EXTRACTED INFORMATION:
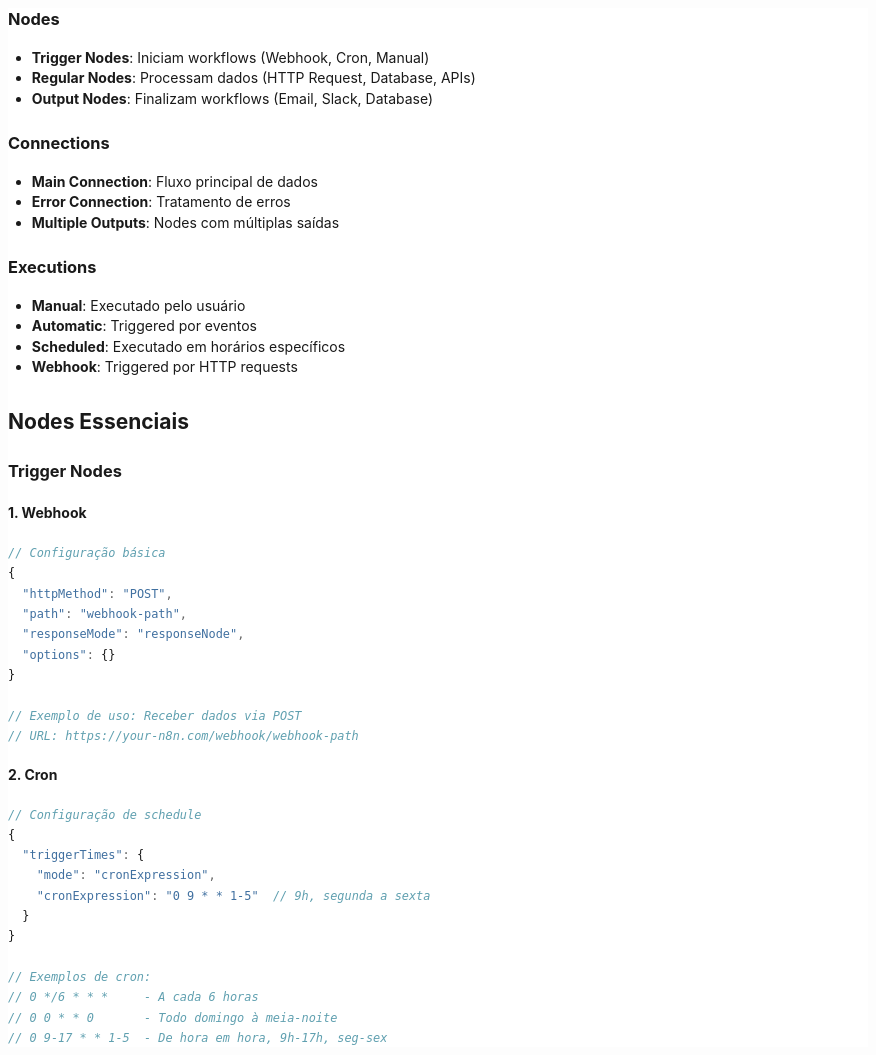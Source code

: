 ### Nodes
- **Trigger Nodes**: Iniciam workflows (Webhook, Cron, Manual)
- **Regular Nodes**: Processam dados (HTTP Request, Database, APIs)
- **Output Nodes**: Finalizam workflows (Email, Slack, Database)

### Connections
- **Main Connection**: Fluxo principal de dados
- **Error Connection**: Tratamento de erros
- **Multiple Outputs**: Nodes com múltiplas saídas

### Executions
- **Manual**: Executado pelo usuário
- **Automatic**: Triggered por eventos
- **Scheduled**: Executado em horários específicos
- **Webhook**: Triggered por HTTP requests

## Nodes Essenciais

### Trigger Nodes

#### 1. Webhook
```javascript
// Configuração básica
{
  "httpMethod": "POST",
  "path": "webhook-path",
  "responseMode": "responseNode",
  "options": {}
}

// Exemplo de uso: Receber dados via POST
// URL: https://your-n8n.com/webhook/webhook-path
```

#### 2. Cron
```javascript
// Configuração de schedule
{
  "triggerTimes": {
    "mode": "cronExpression",
    "cronExpression": "0 9 * * 1-5"  // 9h, segunda a sexta
  }
}

// Exemplos de cron:
// 0 */6 * * *     - A cada 6 horas
// 0 0 * * 0       - Todo domingo à meia-noite
// 0 9-17 * * 1-5  - De hora em hora, 9h-17h, seg-sex
```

TASK DETAILS: Using the data above, show each line where "path" occurs.

WRITTEN REPLY:
  "path": "webhook-path",
// URL: https://your-n8n.com/webhook/webhook-path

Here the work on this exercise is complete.